February 19

Healthy, Wealthy, and Wise: Living Ethically in the Light of the Bible

Reading schedule

Matthew 15:32-39; Acts 23:12-35; Psalm 42; Exodus 35-36

When our health fails us, we can be left feeling like the psalmist in Psalm 42. The pain may be agonising, leaving us crying either literally or metaphorically. We know God is with us, yet we also wonder if he really is. We long for his comfort and encouragement, for deep inside we know we are depressed and dejected. We dare to wonder if he might have forgotten us.

Other things feed our doubts. “Where is your God now?” we hear within our own minds, or read into the knowing looks we get from those who have questioned our faith. We remember conversations when people questioned God’s love or existence as they talked about those who suffered or died untimely deaths. We may worry about what people think of us for believing in a God whose doesn’t seem to answer prayers. In some parts of the world, Christians have more to worry about. People still plot to kill Christians just as they did with Paul (Acts 23:12-25).

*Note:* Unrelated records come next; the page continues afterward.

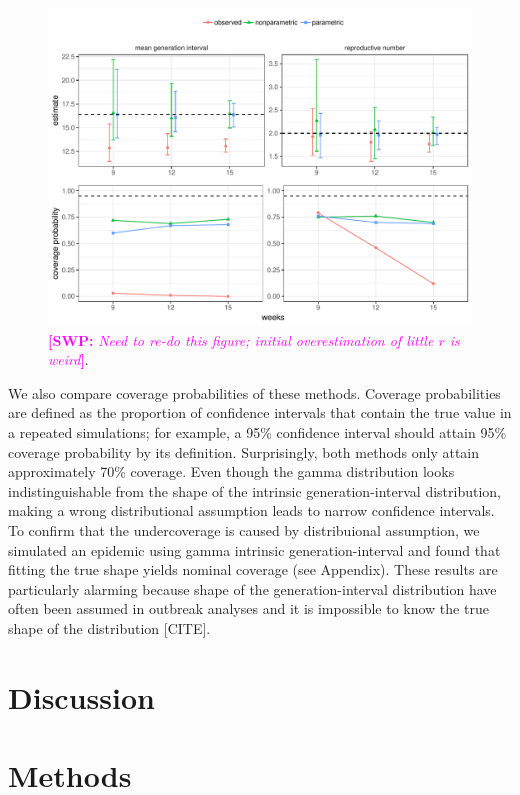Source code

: \documentclass[12pt]{article}
\newcommand{\comment}[3]{\textcolor{#1}{\textbf{[#2: }\textsl{#3}\textbf{]}}}
\newcommand{\swp}[1]{\comment{magenta}{SWP}{#1}}
\begin{document}
\begin{figure}
\includegraphics[width=\textwidth]{../fig/compare_methods.pdf}
\caption{\swp{Need to re-do this figure; initial overestimation of little $r$ is weird}.}
\label{fig:test}
\end{figure}

We also compare coverage probabilities of these methods. 
Coverage probabilities are defined as the proportion of confidence intervals that contain the true value in a repeated simulations; for example, a 95\% confidence interval should attain 95\% coverage probability by its definition.
Surprisingly, both methods only attain approximately 70\% coverage.
Even though the gamma distribution looks indistinguishable from the shape of the intrinsic generation-interval distribution, making a wrong distributional assumption leads to narrow confidence intervals.
To confirm that the undercoverage is caused by distribuional assumption, we simulated an epidemic using gamma intrinsic generation-interval and found that fitting the true shape yields nominal coverage (see Appendix).
These results are particularly alarming because shape of the generation-interval distribution have often been assumed in outbreak analyses and it is impossible to know the true shape of the distribution [CITE].


\clearpage

\section{Discussion}

\section{Methods}
\end{document}
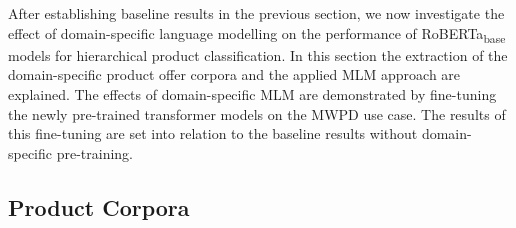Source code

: \documentclass[11pt,dvipdfm]{article}
\begin{document}
After establishing baseline results in the previous section, we now investigate the effect of domain-specific language modelling on the performance of RoBERTa\textsubscript{base} models for hierarchical product classification.
In this section the extraction of the domain-specific product offer corpora and the applied \ac{MLM} approach are explained.
The effects of domain-specific \ac{MLM} are demonstrated by fine-tuning the newly pre-trained transformer models on the \ac{MWPD} use case.
The results of this fine-tuning are set into relation to the baseline results without domain-specific pre-training.

\subsection{Product Corpora}
\end{document}
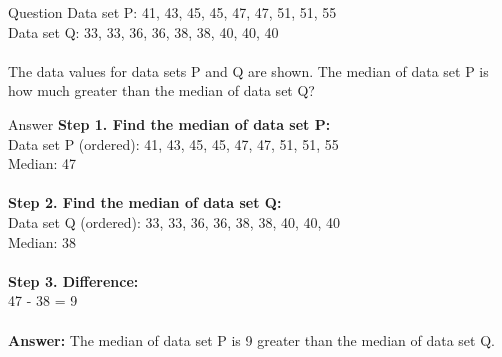 \documentclass{beamer}
\begin{document}
\begin{frame}
\end{frame}


\begin{frame}{Question}
Data set P: 41, 43, 45, 45, 47, 47, 51, 51, 55 \\
Data set Q: 33, 33, 36, 36, 38, 38, 40, 40, 40 \\
\\
The data values for data sets P and Q are shown. The median of data set P is how much greater than the median of data set Q?
\end{frame}


\begin{frame}{Answer}
\textbf{Step 1. Find the median of data set P:} \\
Data set P (ordered): 41, 43, 45, 45, 47, 47, 51, 51, 55 \\
Median: 47 \\
\\
\textbf{Step 2. Find the median of data set Q:} \\
Data set Q (ordered): 33, 33, 36, 36, 38, 38, 40, 40, 40 \\
Median: 38 \\
\\
\textbf{Step 3. Difference:} \\
47 - 38 = 9 \\
\\
\textbf{Answer:} The median of data set P is 9 greater than the median of data set Q.
\end{frame}
\end{document}
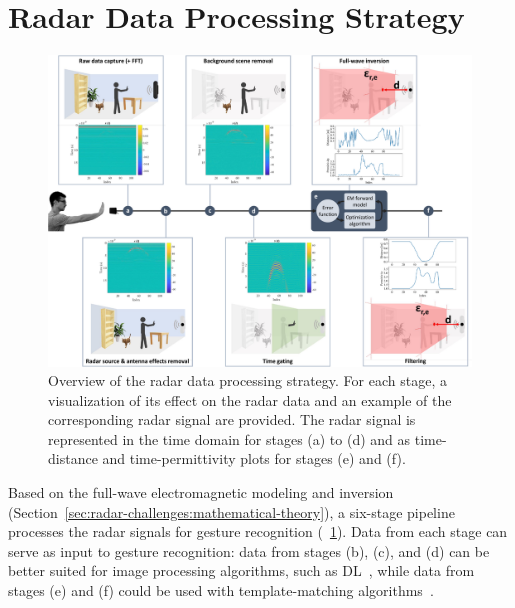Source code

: \section{Radar Data Processing Strategy} \label{sec:radar-challenges:processing-strategy}

\begin{figure}[!b]
\centering
\includegraphics[width=\linewidth,trim={0 0 0.3cm 0},clip]{Figures/RadarChallenges/Pipeline/pipeline-detailed.pdf}
\caption{Overview of the radar data processing strategy. For each stage, a visualization of its effect on the radar data and an example of the corresponding radar signal are provided. The radar signal is represented in the time domain for stages (a) to (d) and as time-distance and time-permittivity plots for stages (e) and (f).}
\label{fig:radar-challenges:pipeline}
\vspace{-12pt}
\end{figure}

Based on the full-wave electromagnetic modeling and inversion (Section~\ref{sec:radar-challenges:mathematical-theory}), a six-stage pipeline processes the radar signals for gesture recognition (\fig~\ref{fig:radar-challenges:pipeline}). Data from each stage can serve as input to gesture recognition: data from stages (b), (c), and (d) can be better suited for image processing algorithms, such as DL~\cite{Skaria:2019}, while data from stages (e) and (f) could be used with template-matching algorithms~\cite{Ousmer:2020}.

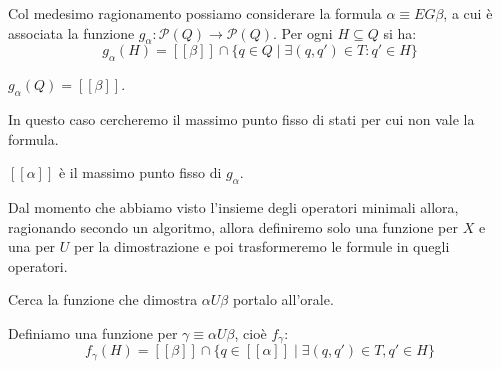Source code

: Col medesimo ragionamento possiamo considerare la formula  $\alpha \equiv E G
    \beta$, a cui è associata la funzione $g_\alpha: \mathcal{P}(Q) \to \mathcal{P}(Q)$.
Per ogni $H \subseteq Q$ si ha:
\begin{equation}
    g_\alpha(H) = [[\beta]] \cap \{q \in Q \mid \exists(q, q') \in T: q ' \in H\}
\end{equation}
\begin{osservazione}
    $g_\alpha (Q) = [[\beta]]$.
\end{osservazione}
In questo caso cercheremo il massimo punto fisso di stati per cui non vale la
formula.
\begin{center}
    $[[\alpha]]$ è il massimo punto fisso di $g_\alpha$.
\end{center}
Dal momento che abbiamo visto l'insieme degli operatori minimali allora,
ragionando secondo un algoritmo, allora definiremo solo una funzione per $X$ e
una per $U$ per la dimostrazione e poi trasformeremo le formule in quegli operatori.
\begin{nota}
    Cerca la funzione che dimostra $\alpha U \beta$ portalo all'orale.
\end{nota}
Definiamo una funzione per $\gamma \equiv \alpha U \beta$, cioè $f_\gamma$:
\begin{equation}
    f_\gamma(H) = [[\beta]] \cap \{q\in [[\alpha]] \mid \exists (q, q')\in T, q'\in H\}
\end{equation}
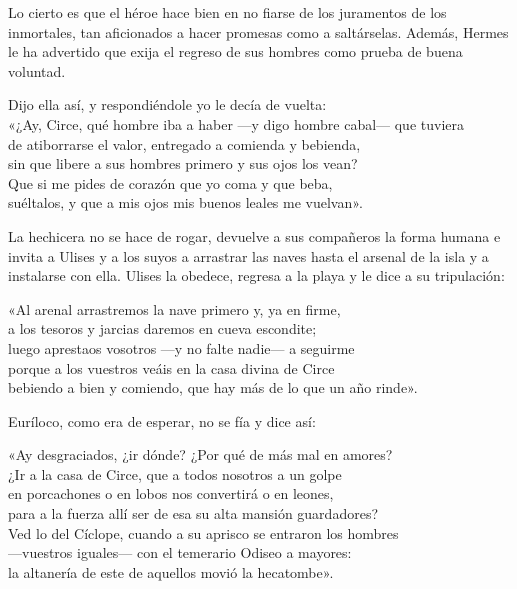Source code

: Lo cierto es que el héroe hace bien en no fiarse de los juramentos de los inmortales, tan aficionados a hacer promesas como a saltárselas. Además, Hermes le ha advertido que exija el regreso de sus hombres como prueba de buena voluntad.

\begin{versocita}
Dijo ella así, y respondiéndole yo le decía de vuelta:\\
«¿Ay, Circe, qué hombre iba a haber ---y digo hombre cabal--- que tuviera\\
de atiborrarse el valor, entregado a comienda y bebienda,\\
sin que libere a sus hombres primero y sus ojos los vean?\\
Que si me pides de corazón que yo coma y que beba,\\
suéltalos, y que a mis ojos mis buenos leales me vuelvan».
\end{versocita}

La hechicera no se hace de rogar, devuelve a sus compañeros la forma humana e invita a Ulises y a los suyos a arrastrar las naves hasta el arsenal de la isla y a instalarse con ella. Ulises la obedece, regresa a la playa y le dice a su tripulación:

\begin{versocita}
«Al arenal arrastremos la nave primero y, ya en firme,\\
a los tesoros y jarcias daremos en cueva escondite;\\
luego aprestaos vosotros ---y no falte nadie--- a seguirme\\
porque a los vuestros veáis en la casa divina de Circe\\
bebiendo a bien y comiendo, que hay más de lo que un año rinde».
\end{versocita}

Euríloco, como era de esperar, no se fía y dice así:

\begin{versocita}
«Ay desgraciados, ¿ir dónde? ¿Por qué de más mal en amores?\\
¿Ir a la casa de Circe, que a todos nosotros a un golpe\\
en porcachones o en lobos nos convertirá o en leones,\\
para a la fuerza allí ser de esa su alta mansión guardadores?\\
Ved lo del Cíclope, cuando a su aprisco se entraron los hombres\\
---vuestros iguales--- con el temerario Odiseo a mayores:\\
la altanería de este de aquellos movió la hecatombe».
\end{versocita}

Pain and suffering lead to questions about whether God exists. If there is no God, how we respond makes little ultimate difference. We are free to choose the approach we deem best. We can fight the pain with everything medicine has to offer, or call on medicine to end the fight when life seems to have nothing left to offer. Some want to end a pregnancy that causes anguish, or create life by any available technology to end the pain of childlessness. We can manipulate genes, pop pills, surgically augment and do whatever it takes to end the pain. If there is no God.

The psalmist takes another path. He feels the pain. He cries in anguish. And he reaches out to God in prayer. He asks God why he has forgotten him, why he must continue to suffer. He doesn’t get a direct answer, but he remembers that he can trust God. He recalls the times when his faith was stronger, when he publicly joined others in celebrating God. He chooses to remember that God is his God and his Saviour.

We today have the life of Jesus as further evidence that God does care. Matthew 15:32-39 tells us that Jesus noticed the people’s hunger and tiredness. He had compassion on them and provided the nourishment they needed. Paul was provided the protection he needed to escape the plot on his life. As we remember these events, and how God has taken care of us in the past, we can join the psalmist in putting our hope in God. We can then approach medicine or biotechnology with a different perspective, gratefully receiving what they legitimately offer without looking to them for salvation.